Error: TRANSFER ERROR: Copy failed (3rd pull). Last attempt: copy HTTP 400 : Server Error

From the redirector log: the copy request fails since on server2 it does not exist yet.

In case of having the directory not existent on any server, there would be an additional step in between to create it, but that again does not prevent the final copy redirect to go to a server which does not have the directory yet. Failure rate is ~50% with 2 equal servers.

Logs from the redirector and the servers are attached.

Since the server that gets the copy command in the end checked on the permissions of doing the copy and only fails because the full path doesn't exist yet; shouldn't the server itself just create the directory instead of failing to the client?

cmsd_redirector.log xrd_server2.log xrd_server1.log xrd_redirector.log (server1 had a bit more debug enabled than server2; let me know if you want me to redo it with different debug output)

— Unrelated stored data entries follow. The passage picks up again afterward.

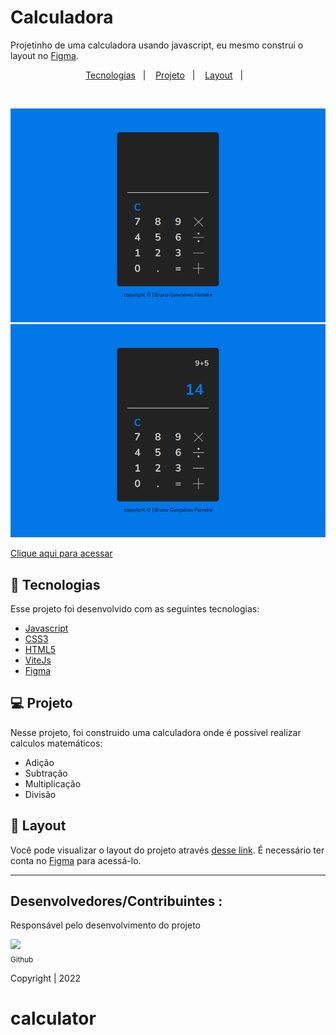 # Calculadora

Projetinho de uma calculadora usando javascript, eu mesmo construi o layout no [Figma](https://www.figma.com).

<p align="center">
  <a href="#-tecnologias">Tecnologias</a>&nbsp;&nbsp;&nbsp;|&nbsp;&nbsp;&nbsp;
  <a href="#-projeto">Projeto</a>&nbsp;&nbsp;&nbsp;|&nbsp;&nbsp;&nbsp;
  <a href="#-layout">Layout</a>&nbsp;&nbsp;&nbsp;|&nbsp;&nbsp;&nbsp;
</p>

<br>

![preview](./.github/preview2.png)
![preview](./.github/preview1.png)

[Clique aqui para acessar](https://to-do-list-bruno.vercel.app/)

## 🚀 Tecnologias

Esse projeto foi desenvolvido com as seguintes tecnologias:

- [Javascript](https://developer.mozilla.org/pt-BR/docs/Web/JavaScript)
- [CSS3](https://developer.mozilla.org/pt-BR/docs/Web/CSS)
- [HTML5](https://developer.mozilla.org/pt-BR/docs/Web/HTML)
- [ViteJs](https://vitejs.dev/)
- [Figma](https://www.figma.com)

## 💻 Projeto

Nesse projeto, foi construido uma calculadora onde é possível realizar calculos matemáticos:

- Adição
- Subtração
- Multiplicação
- Divisão

## 🔖 Layout

Você pode visualizar o layout do projeto através [desse link](https://www.figma.com/file/Q6ByOIaQ9dM7FeT9cB8LdZ/Untitled?node-id=0%3A1). É necessário ter conta no [Figma](https://figma.com) para acessá-lo.

---

## Desenvolvedores/Contribuintes :

Responsável pelo desenvolvimento do projeto

[<img src="https://github.com/brunogoncalvesferreira.png" width=90><br><sub>Github</sub>](https://github.com/brunogoncalvesferreira)

Copyright | 2022

# calculator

MarcusEbert commented 1 month ago

Is there any progress on that issue? Currently, this prevents to use davs:// on a system with multiple independent (==non-shared file system) servers behind a redirector when TPC transfers via davs:// pull are needed. (We may run out of space on our single server mid-June and it would be great if we could extend the space with additional servers by then; push unfortunately doesn't work in the experiment's setup)

abh3 commented 1 month ago

We have devised a fix. The patch will appear in 5.7.0. The patch will require that you deploy the new version on all of your data servers.

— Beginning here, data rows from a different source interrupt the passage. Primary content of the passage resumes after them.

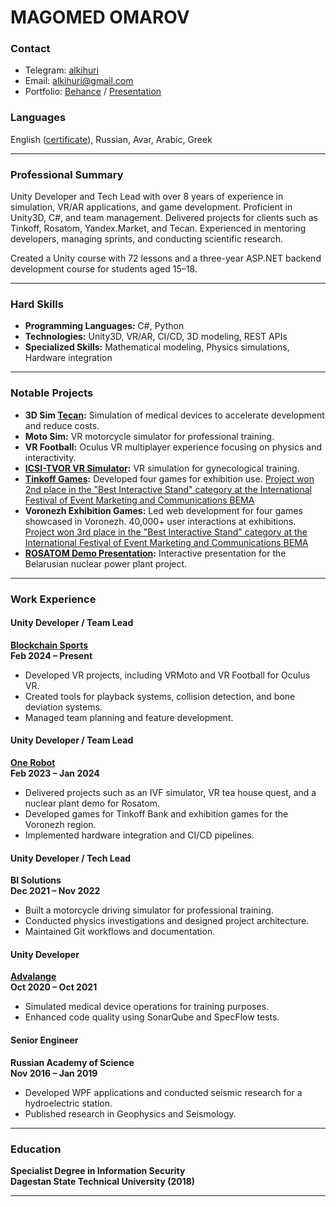 # **MAGOMED OMAROV**

### **Contact**

- Telegram: [alkihuri](https://t.me/alkihuri)
- Email: [alkihuri@gmail.com](mailto:alkihuri@gmail.com)
- Portfolio: [Behance](https://www.behance.net/alkihuri) / [Presentation](https://www.canva.com/design/DAFXM4sg1js/96Dcw5otovRxzSQTQT9a1g/edit)

### **Languages**

English ([certificate](https://app.smalltalk2.me/cert/cde7ccb8)), Russian, Avar, Arabic, Greek

---

### **Professional Summary**

Unity Developer and Tech Lead with over 8 years of experience in simulation, VR/AR applications, and game development. Proficient in Unity3D, C#, and team management. Delivered projects for clients such as Tinkoff, Rosatom, Yandex.Market, and Tecan. Experienced in mentoring developers, managing sprints, and conducting scientific research.

Created a Unity course with 72 lessons and a three-year ASP.NET backend development course for students aged 15–18.

---

### **Hard Skills**

- **Programming Languages:** C#, Python
- **Technologies:** Unity3D, VR/AR, CI/CD, 3D modeling, REST APIs
- **Specialized Skills:** Mathematical modeling, Physics simulations, Hardware integration

---

### **Notable Projects**

- **3D Sim [Tecan](https://advalange.com/clients/tecan/3dsim):** Simulation of medical devices to accelerate development and reduce costs.
- **Moto Sim:** VR motorcycle simulator for professional training.
- **VR Football:** Oculus VR multiplayer experience focusing on physics and interactivity.
- **[ICSI-TVOR VR Simulator](https://www.behance.net/gallery/177295841/VR-EMBRYO):** VR simulation for gynecological training.
- **[Tinkoff Games](https://www.behance.net/gallery/184411589/TINKOFF-ACTIVITIES):** Developed four games for exhibition use. [Project won 2nd place in the "Best Interactive Stand" category at the International Festival of Event Marketing and Communications BEMA]("https://bemafestival.ru/winners/t-bank-integracziya-v-it-piknik/")
- **Voronezh Exhibition Games:** Led web development for four games showcased in Voronezh. 40,000+ user interactions at exhibitions. [Project won 3rd place in the "Best Interactive Stand" category at the International Festival of Event Marketing and Communications BEMA](https://bemafestival.ru/winners/vystavochnyj-stend-voronezhskoj-oblasti-na-forume-vystavke-rossiya-na-vdnh)
- **[ROSATOM Demo Presentation](https://www.behance.net/gallery/185208741/ROSATOM-Belarusian-Nuclear-Power-Plant-project):** Interactive presentation for the Belarusian nuclear power plant project.

---
 
### **Work Experience**

#### **Unity Developer / Team Lead**

**[Blockchain Sports](https://bcsports.io/)**  
**Feb 2024 – Present**

- Developed VR projects, including VRMoto and VR Football for Oculus VR.
- Created tools for playback systems, collision detection, and bone deviation systems.
- Managed team planning and feature development.

#### **Unity Developer / Team Lead**

**[One Robot](https://www.behance.net/alkihuri)**  
**Feb 2023 – Jan 2024**

- Delivered projects such as an IVF simulator, VR tea house quest, and a nuclear plant demo for Rosatom.
- Developed games for Tinkoff Bank and exhibition games for the Voronezh region.
- Implemented hardware integration and CI/CD pipelines.

#### **Unity Developer / Tech Lead**

**BI Solutions**  
**Dec 2021 – Nov 2022**

- Built a motorcycle driving simulator for professional training.
- Conducted physics investigations and designed project architecture.
- Maintained Git workflows and documentation.

#### **Unity Developer**

**[Advalange](https://advalange.com/clients/tecan/3dsim)**  
**Oct 2020 – Oct 2021**

- Simulated medical device operations for training purposes.
- Enhanced code quality using SonarQube and SpecFlow tests.

#### **Senior Engineer**

**Russian Academy of Science**  
**Nov 2016 – Jan 2019**

- Developed WPF applications and conducted seismic research for a hydroelectric station.
- Published research in Geophysics and Seismology.

---

### **Education**

**Specialist Degree in Information Security**  
**Dagestan State Technical University (2018)**

---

MarcusEbert commented 1 month ago

Thanks for the good news! We'll try it out when 5.7.0 comes out.

amadio commented 1 week ago

Fixed by f564c61990e6beb73d3d2a3e042e4ed0471a4c2d in devel.

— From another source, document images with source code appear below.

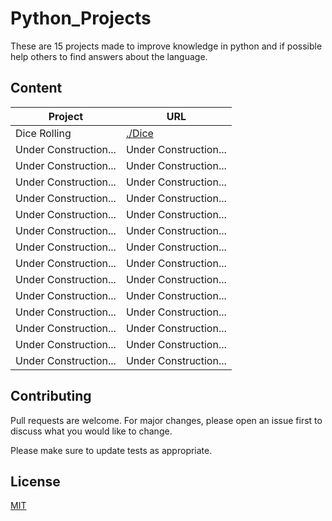 # Python_Projects

These are 15 projects made to improve knowledge in python and if possible help others to find answers about the language.

## Content

| Project  | URL |
| ------------- | ------------- |
| Dice Rolling  | [./Dice](./Dice)  |
| Under Construction...  | Under Construction...  |
| Under Construction...  | Under Construction...  |
| Under Construction...  | Under Construction...  |
| Under Construction...  | Under Construction...  |
| Under Construction...  | Under Construction...  |
| Under Construction...  | Under Construction...  |
| Under Construction...  | Under Construction...  |
| Under Construction...  | Under Construction...  |
| Under Construction...  | Under Construction...  |
| Under Construction...  | Under Construction...  |
| Under Construction...  | Under Construction...  |
| Under Construction...  | Under Construction...  |
| Under Construction...  | Under Construction...  |
| Under Construction...  | Under Construction...  |

## Contributing
Pull requests are welcome. For major changes, please open an issue first to discuss what you would like to change.

Please make sure to update tests as appropriate.

## License
[MIT](https://choosealicense.com/licenses/mit/) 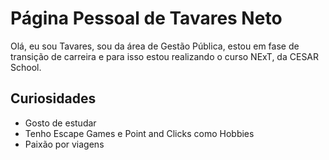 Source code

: # Página Pessoal de Tavares Neto

Olá, eu sou Tavares, sou da área de Gestão Pública, estou em fase de transição de carreira e para isso estou realizando o curso NExT, da CESAR School.

## Curiosidades

- Gosto de estudar
- Tenho Escape Games e Point and Clicks como Hobbies
- Paixão por viagens
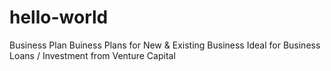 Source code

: # hello-world
Business Plan
Buiness Plans for New & Existing Business
Ideal for Business Loans / Investment from Venture Capital
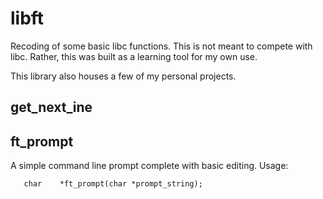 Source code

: # libft
Recoding of some basic libc functions. This is not meant to compete with libc. Rather, this was built as a learning tool for my own use.

This library also houses a few of my personal projects.
## get_next_ine

## ft_prompt
A simple command line prompt complete with basic editing. Usage:

`   char    *ft_prompt(char *prompt_string);`
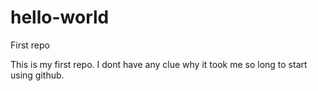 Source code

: # hello-world
First repo

This is my first repo. I dont have any clue why it took me so long to start using github.
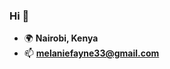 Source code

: ### Hi 👋

- 🌍 **Nairobi, Kenya**
- 📫 **melaniefayne33@gmail.com**

<!--
![Anurag's GitHub stats](https://github-readme-stats.vercel.app/api?username=mel-fayne&show_icons=true&count_private=true&hide=stars,issues)
<img width="700px" src="https://wakatime.com/share/@2cb2926c-f61f-4a2d-b99d-1899a4743fb8/d3f39d84-755c-4bc4-81bd-c5c524fa1ff9.svg">
-->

amadio commented 1 week ago

@MarcusEbert Could you please confirm to us if the commit above indeed fixes the issue you observe? Thank you!

MarcusEbert commented 1 week ago

@amadio I need to download devel and compile it to test?

amadio commented 1 week ago

No, I just launched a build of the RPMs for the devel branch. You can download the pre-built RPMs from here: https://github.com/xrootd/xrootd/actions/runs/9618617477 and install them with dnf. Just go into the right subdirectory and use dnf install *.rpm.

MarcusEbert commented 1 week ago

Thanks! Will do so; probably early next week.

MarcusEbert commented 17 hours ago

I could not reproduce the issue when testing with the new RPMs!

amadio commented 17 hours ago

Very good, thank you for confirming it. Closing!